Plain-text document sources
⁂

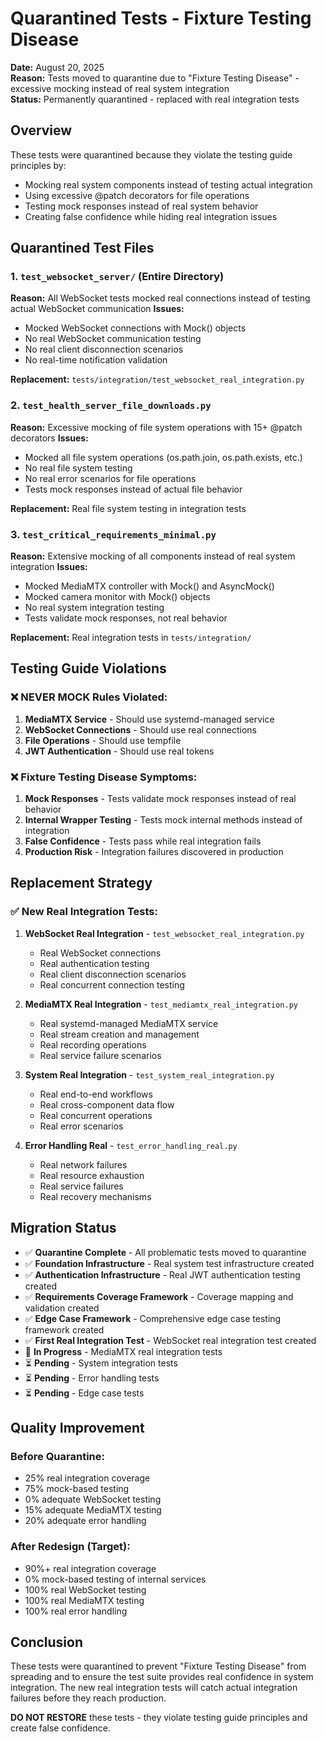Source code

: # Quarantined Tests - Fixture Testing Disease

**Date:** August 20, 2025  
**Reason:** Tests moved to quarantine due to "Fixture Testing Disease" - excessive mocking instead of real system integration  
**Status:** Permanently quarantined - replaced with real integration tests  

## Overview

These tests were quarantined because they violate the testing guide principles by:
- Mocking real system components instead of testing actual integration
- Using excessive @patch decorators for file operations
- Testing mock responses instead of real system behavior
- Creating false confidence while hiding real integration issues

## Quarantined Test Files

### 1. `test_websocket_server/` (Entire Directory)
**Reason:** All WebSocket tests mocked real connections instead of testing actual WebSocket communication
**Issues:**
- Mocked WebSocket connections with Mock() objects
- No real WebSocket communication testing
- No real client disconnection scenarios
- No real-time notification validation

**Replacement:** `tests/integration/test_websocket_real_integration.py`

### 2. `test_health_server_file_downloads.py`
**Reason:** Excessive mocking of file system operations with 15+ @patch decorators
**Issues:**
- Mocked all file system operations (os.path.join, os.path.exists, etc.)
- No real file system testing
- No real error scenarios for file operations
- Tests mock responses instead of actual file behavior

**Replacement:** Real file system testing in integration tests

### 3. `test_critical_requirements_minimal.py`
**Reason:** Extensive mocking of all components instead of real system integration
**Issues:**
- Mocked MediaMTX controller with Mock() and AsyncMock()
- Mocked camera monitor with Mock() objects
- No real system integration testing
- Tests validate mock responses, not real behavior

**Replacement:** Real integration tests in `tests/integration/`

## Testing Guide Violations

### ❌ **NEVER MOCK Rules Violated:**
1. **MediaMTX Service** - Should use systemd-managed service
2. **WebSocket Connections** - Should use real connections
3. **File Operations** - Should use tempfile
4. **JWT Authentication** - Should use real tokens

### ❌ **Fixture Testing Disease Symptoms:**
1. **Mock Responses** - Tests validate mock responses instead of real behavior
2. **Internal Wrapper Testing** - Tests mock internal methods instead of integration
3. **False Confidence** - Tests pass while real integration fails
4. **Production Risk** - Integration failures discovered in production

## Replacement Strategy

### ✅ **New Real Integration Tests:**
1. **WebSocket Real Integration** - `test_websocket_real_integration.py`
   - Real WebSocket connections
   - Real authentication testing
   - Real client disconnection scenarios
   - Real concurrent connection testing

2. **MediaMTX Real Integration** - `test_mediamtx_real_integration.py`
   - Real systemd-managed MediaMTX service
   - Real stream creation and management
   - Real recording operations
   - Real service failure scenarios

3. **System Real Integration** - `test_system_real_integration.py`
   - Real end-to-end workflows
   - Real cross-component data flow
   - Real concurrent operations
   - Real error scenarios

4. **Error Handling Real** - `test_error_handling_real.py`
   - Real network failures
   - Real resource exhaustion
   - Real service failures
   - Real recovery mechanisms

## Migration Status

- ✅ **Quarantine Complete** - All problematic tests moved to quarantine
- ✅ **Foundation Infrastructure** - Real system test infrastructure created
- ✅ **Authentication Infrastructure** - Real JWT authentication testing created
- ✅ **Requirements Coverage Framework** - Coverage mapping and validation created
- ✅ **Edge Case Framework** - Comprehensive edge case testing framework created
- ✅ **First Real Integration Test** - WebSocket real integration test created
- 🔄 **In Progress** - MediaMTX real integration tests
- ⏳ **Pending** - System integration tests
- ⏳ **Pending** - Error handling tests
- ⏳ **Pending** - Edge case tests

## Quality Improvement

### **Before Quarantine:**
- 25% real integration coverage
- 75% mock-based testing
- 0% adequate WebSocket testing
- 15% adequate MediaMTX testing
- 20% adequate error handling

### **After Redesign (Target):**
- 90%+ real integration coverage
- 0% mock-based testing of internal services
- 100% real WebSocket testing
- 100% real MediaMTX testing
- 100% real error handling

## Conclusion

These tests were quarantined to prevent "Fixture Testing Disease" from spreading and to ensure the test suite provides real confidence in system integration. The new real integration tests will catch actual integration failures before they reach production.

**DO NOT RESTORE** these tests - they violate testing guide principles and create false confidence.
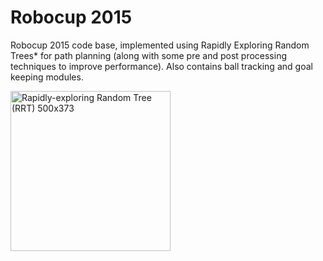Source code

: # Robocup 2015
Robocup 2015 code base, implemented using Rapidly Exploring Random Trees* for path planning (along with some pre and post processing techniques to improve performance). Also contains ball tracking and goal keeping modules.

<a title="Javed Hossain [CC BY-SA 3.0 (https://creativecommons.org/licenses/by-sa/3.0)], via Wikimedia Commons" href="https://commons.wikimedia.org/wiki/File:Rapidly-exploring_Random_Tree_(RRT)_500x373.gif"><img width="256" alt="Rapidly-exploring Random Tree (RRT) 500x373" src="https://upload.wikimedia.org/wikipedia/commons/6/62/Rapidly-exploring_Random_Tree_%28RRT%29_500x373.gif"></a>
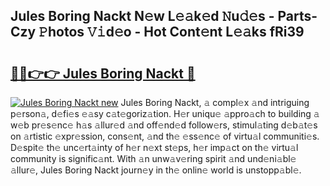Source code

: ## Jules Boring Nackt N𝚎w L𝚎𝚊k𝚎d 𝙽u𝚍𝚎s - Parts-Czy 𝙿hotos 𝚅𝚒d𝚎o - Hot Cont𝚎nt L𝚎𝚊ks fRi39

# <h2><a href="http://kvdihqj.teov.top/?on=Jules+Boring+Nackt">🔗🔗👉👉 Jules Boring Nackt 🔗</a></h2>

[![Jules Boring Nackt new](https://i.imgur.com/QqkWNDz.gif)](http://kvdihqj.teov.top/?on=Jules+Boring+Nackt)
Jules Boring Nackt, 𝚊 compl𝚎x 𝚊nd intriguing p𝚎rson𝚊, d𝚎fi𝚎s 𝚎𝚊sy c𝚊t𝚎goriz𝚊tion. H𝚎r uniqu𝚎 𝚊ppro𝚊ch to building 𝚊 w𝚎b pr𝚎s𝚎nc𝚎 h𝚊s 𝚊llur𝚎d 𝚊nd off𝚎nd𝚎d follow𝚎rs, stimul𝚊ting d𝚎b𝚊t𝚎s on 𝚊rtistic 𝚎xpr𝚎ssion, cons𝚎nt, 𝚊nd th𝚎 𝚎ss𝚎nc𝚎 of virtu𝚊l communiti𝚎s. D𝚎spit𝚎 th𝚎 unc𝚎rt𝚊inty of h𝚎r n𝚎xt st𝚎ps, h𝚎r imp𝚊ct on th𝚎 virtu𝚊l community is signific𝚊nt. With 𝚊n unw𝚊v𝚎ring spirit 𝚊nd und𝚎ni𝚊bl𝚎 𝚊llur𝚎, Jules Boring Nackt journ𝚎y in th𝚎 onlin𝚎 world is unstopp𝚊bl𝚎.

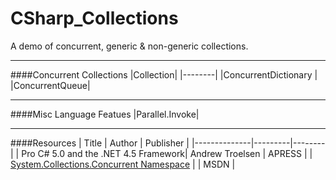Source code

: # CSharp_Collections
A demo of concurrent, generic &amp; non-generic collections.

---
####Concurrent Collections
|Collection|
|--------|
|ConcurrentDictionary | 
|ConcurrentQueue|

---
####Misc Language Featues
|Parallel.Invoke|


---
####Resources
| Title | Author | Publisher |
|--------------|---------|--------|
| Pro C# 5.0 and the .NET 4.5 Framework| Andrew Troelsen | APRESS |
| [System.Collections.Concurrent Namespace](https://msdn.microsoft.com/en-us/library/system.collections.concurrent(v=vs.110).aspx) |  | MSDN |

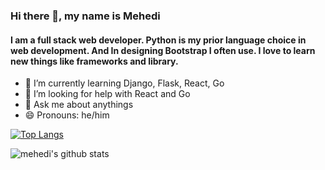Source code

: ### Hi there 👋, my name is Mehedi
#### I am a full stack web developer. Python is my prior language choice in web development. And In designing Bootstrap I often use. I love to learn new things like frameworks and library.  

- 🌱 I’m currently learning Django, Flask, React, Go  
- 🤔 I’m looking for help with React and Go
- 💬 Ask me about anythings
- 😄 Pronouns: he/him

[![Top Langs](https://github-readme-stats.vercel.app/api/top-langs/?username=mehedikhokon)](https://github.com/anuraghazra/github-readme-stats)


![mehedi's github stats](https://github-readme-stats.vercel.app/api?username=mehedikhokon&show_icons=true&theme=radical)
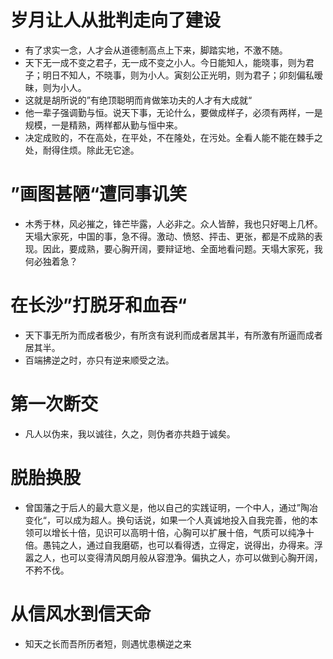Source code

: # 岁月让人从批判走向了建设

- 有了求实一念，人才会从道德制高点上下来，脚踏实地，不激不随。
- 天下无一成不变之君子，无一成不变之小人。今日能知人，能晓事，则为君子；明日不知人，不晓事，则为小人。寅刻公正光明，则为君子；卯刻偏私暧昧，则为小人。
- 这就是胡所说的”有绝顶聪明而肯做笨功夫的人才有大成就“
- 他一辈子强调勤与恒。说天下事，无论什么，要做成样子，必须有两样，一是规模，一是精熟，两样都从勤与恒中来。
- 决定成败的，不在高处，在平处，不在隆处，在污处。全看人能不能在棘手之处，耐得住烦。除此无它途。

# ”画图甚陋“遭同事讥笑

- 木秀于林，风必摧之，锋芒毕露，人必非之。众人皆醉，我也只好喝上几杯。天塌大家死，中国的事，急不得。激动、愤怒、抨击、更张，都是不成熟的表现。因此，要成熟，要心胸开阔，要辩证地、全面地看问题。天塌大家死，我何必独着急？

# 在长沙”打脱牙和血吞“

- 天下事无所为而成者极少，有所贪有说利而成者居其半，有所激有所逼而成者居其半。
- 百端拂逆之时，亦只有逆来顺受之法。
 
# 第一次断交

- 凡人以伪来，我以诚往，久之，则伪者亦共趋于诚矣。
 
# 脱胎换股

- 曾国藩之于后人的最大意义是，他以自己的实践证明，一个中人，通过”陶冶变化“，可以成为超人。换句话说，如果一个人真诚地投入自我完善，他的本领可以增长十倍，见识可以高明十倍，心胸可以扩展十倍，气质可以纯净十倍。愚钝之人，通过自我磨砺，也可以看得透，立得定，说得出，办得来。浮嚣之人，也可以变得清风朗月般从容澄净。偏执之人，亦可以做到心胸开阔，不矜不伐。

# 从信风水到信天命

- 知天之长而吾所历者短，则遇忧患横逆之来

⁂

EXERCISE AIM =>
Your answer should be only a number: how many lines in the records hold the word "Replacement".

ANSWER SECTION =>
4